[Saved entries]

__________

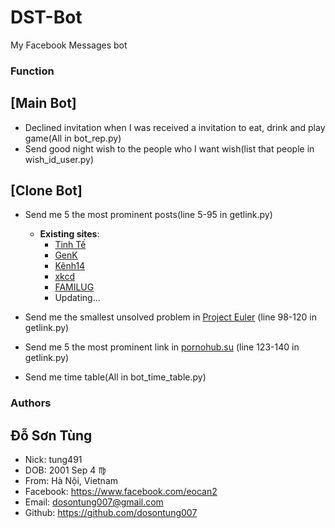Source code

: # DST-Bot
My Facebook Messages bot

### Function

## [Main Bot]
* Declined invitation when I was received a invitation to eat, drink and play game(All in bot_rep.py)
* Send good night wish to the people who I want wish(list that people in wish_id_user.py)

## [Clone Bot]
* Send me 5 the most prominent posts(line 5-95 in getlink.py)
  + **Existing sites**:
    - [Tinh Tế](https://tinhte.vn/)
    - [GenK](http://genk.vn/)
    - [Kênh14](http://kenh14.vn/)
    - [xkcd](https://xkcd.com/)
    - [FAMILUG](http://www.familug.org/)
    - Updating...

* Send me the smallest unsolved problem in [Project Euler](https://projecteuler.net/) (line 98-120 in getlink.py)

* Send me 5 the most prominent link in [pornohub.su](https://pornohub.su/) (line 123-140 in getlink.py)

* Send me time table(All in bot_time_table.py)


### Authors
 ## Đỗ Sơn Tùng
   * Nick: tung491
   * DOB: 2001 Sep 4 :virgo: 
   * From: Hà Nội, Vietnam
   * Facebook: https://www.facebook.com/eocan2
   * Email: dosontung007@gmail.com
   * Github: https://github.com/dosontung007

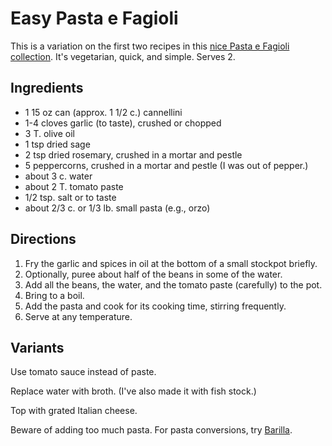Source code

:# Easy Pasta e Fagioli

This is a variation on the first two recipes in this [nice Pasta e Fagioli collection](http://theheritagecook.com/pasta-e-fagioli-tuscan-bean-soup-4-versions/).  It's vegetarian, quick, and simple.  Serves 2.

## Ingredients

* 1 15 oz can (approx. 1 1/2 c.) cannellini
* 1-4 cloves garlic (to taste), crushed or chopped
* 3 T. olive oil
* 1 tsp dried sage
* 2 tsp dried rosemary, crushed in a mortar and pestle
* 5 peppercorns, crushed in a mortar and pestle (I was out of pepper.)
* about 3 c. water
* about 2 T. tomato paste
* 1/2 tsp. salt or to taste
* about 2/3 c. or 1/3 lb. small pasta (e.g., orzo)

## Directions

1. Fry the garlic and spices in oil at the bottom of a small stockpot briefly.
2. Optionally, puree about half of the beans in some of the water.
3. Add all the beans, the water, and the tomato paste (carefully) to the pot.
4. Bring to a boil.
5. Add the pasta and cook for its cooking time, stirring frequently.
6. Serve at any temperature.

## Variants

Use tomato sauce instead of paste.

Replace water with broth.  (I've also made it with fish stock.)

Top with grated Italian cheese.

Beware of adding too much pasta.  For pasta conversions, try [Barilla](https://www.barilla.com/en-us/help/measuring-pasta).
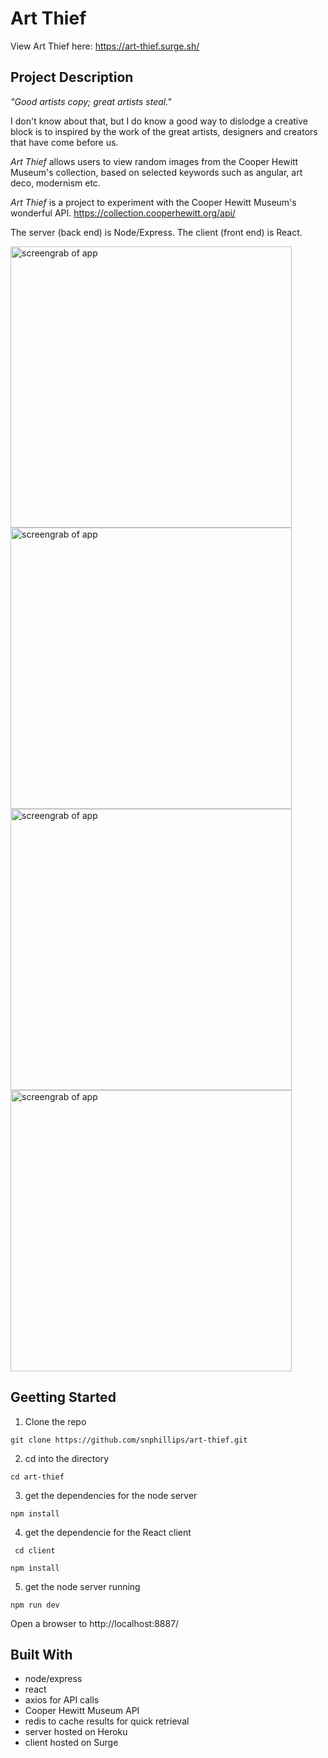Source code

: # Art Thief

View Art Thief here: https://art-thief.surge.sh/

## Project Description
_"Good artists copy; great artists steal."_ 

I don't know about that, but I do know a good way to dislodge a creative block is to inspired by the work of the great artists, designers and creators that have come before us. 

_Art Thief_ allows users to view random images from the Cooper Hewitt Museum's collection, based on selected keywords such as angular, art deco, modernism etc. 

_Art Thief_ is a project to experiment with the Cooper Hewitt Museum's wonderful API.
https://collection.cooperhewitt.org/api/

The server (back end) is Node/Express. The client (front end) is React.

<img src="https://i.imgur.com/O3KKdaX.png" width="450" alt="screengrab of app">
<img src="https://i.imgur.com/NRybiUm.png" width="450" alt="screengrab of app">
<img src="https://i.imgur.com/KZ5czvt.png" width="450" alt="screengrab of app">
<img src="https://i.imgur.com/n8tJRAN.png" width="450" alt="screengrab of app">

## Geetting Started
1) Clone the repo

`git clone https://github.com/snphillips/art-thief.git`

2) cd into the directory

`cd art-thief `

3) get the dependencies for the node server

` npm install `

4) get the dependencie for the React client

 ` cd client`
 
 
 ` npm install `
 
5) get the node server running

`npm run dev` 

Open a browser to http://localhost:8887/


## Built With
- node/express
- react
- axios for API calls
- Cooper Hewitt Museum API
- redis to cache results for quick retrieval
- server hosted on Heroku
- client hosted on Surge
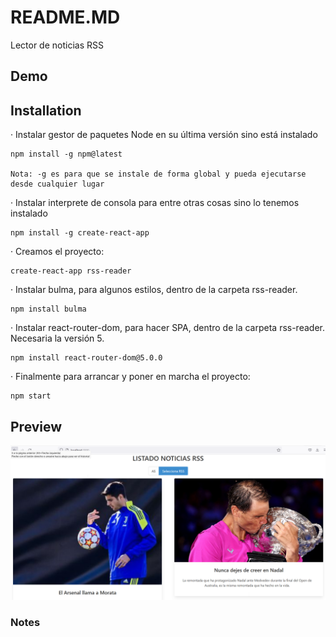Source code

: # README.MD
Lector de noticias RSS

## Demo


## Installation
· Instalar gestor de paquetes Node en su última versión sino está instalado

	npm install -g npm@latest
	
	Nota: -g es para que se instale de forma global y pueda ejecutarse desde cualquier lugar

· Instalar interprete de consola para entre otras cosas sino lo tenemos instalado

	npm install -g create-react-app

· Creamos el proyecto:

	create-react-app rss-reader

· Instalar bulma, para algunos estilos, dentro de la carpeta rss-reader.

	npm install bulma
	
· Instalar react-router-dom, para hacer SPA,  dentro de la carpeta rss-reader. Necesaria la versión 5.

   	npm install react-router-dom@5.0.0

· Finalmente para arrancar y poner en marcha el proyecto:

	npm start
	
## Preview

![](/preview.jpg)

### Notes

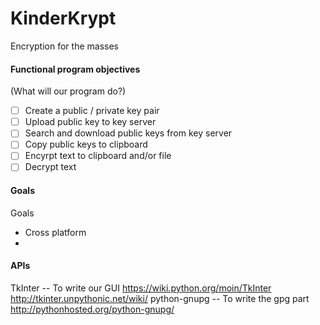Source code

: # KinderKrypt
Encryption for the masses

#### Functional program objectives ####
(What will our program do?)

- [ ] Create a public / private key pair
- [ ] Upload public key to key server
- [ ] Search and download public keys from key server
- [ ] Copy public keys to clipboard
- [ ] Encyrpt text to clipboard and/or file
- [ ] Decrypt text

#### Goals ####
Goals
* Cross platform
* 

#### APIs ####
TkInter -- To write our GUI
https://wiki.python.org/moin/TkInter
http://tkinter.unpythonic.net/wiki/
python-gnupg -- To write the gpg part
http://pythonhosted.org/python-gnupg/

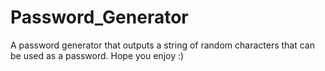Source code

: # Password_Generator

A password generator that outputs a string of random characters that can be used as a password. Hope you enjoy :)

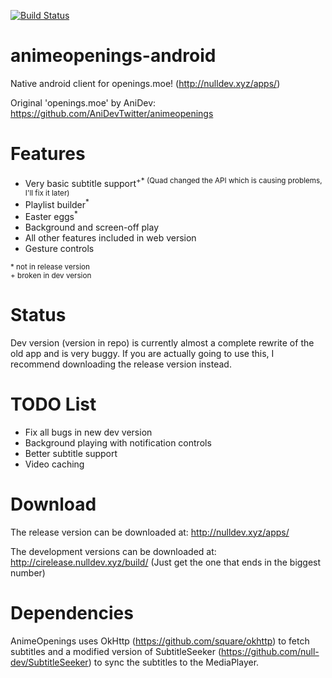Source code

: [![Build Status](https://travis-ci.org/null-dev/animeopenings-android.svg)](https://travis-ci.org/null-dev/animeopenings-android)

# animeopenings-android
Native android client for openings.moe! (http://nulldev.xyz/apps/)

Original 'openings.moe' by AniDev: https://github.com/AniDevTwitter/animeopenings

# Features
- Very basic subtitle support<sup>+* (Quad changed the API which is causing problems, I'll fix it later)</sup>
- Playlist builder<sup>*<sup>
- Easter eggs<sup>*</sup>
- Background and screen-off play
- All other features included in web version
- Gesture controls

<sub>* not in release version</sub><br>
<sub>+ broken in dev version</sub>

# Status
Dev version (version in repo) is currently almost a complete rewrite of the old app and is very buggy.
If you are actually going to use this, I recommend downloading the release version instead.

# TODO List
- Fix all bugs in new dev version
- Background playing with notification controls
- Better subtitle support
- Video caching

# Download
The release version can be downloaded at: http://nulldev.xyz/apps/

The development versions can be downloaded at: http://cirelease.nulldev.xyz/build/ (Just get the one that ends in the biggest number)

# Dependencies
AnimeOpenings uses OkHttp (https://github.com/square/okhttp) to fetch subtitles and a modified version of SubtitleSeeker (https://github.com/null-dev/SubtitleSeeker) to sync the subtitles to the MediaPlayer.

__________

• **DESCRIPTION OF THE TASK**: Without the pictures, repeat the entries above line by line, from the first through the one that contains "## [Clone Bot]", both ends included.

• **EXERCISE ANSWER**:
Source code

: # DST-Bot
My Facebook Messages bot

### Function

## [Main Bot]
* Declined invitation when I was received a invitation to eat, drink and play game(All in bot_rep.py)
* Send good night wish to the people who I want wish(list that people in wish_id_user.py)

## [Clone Bot]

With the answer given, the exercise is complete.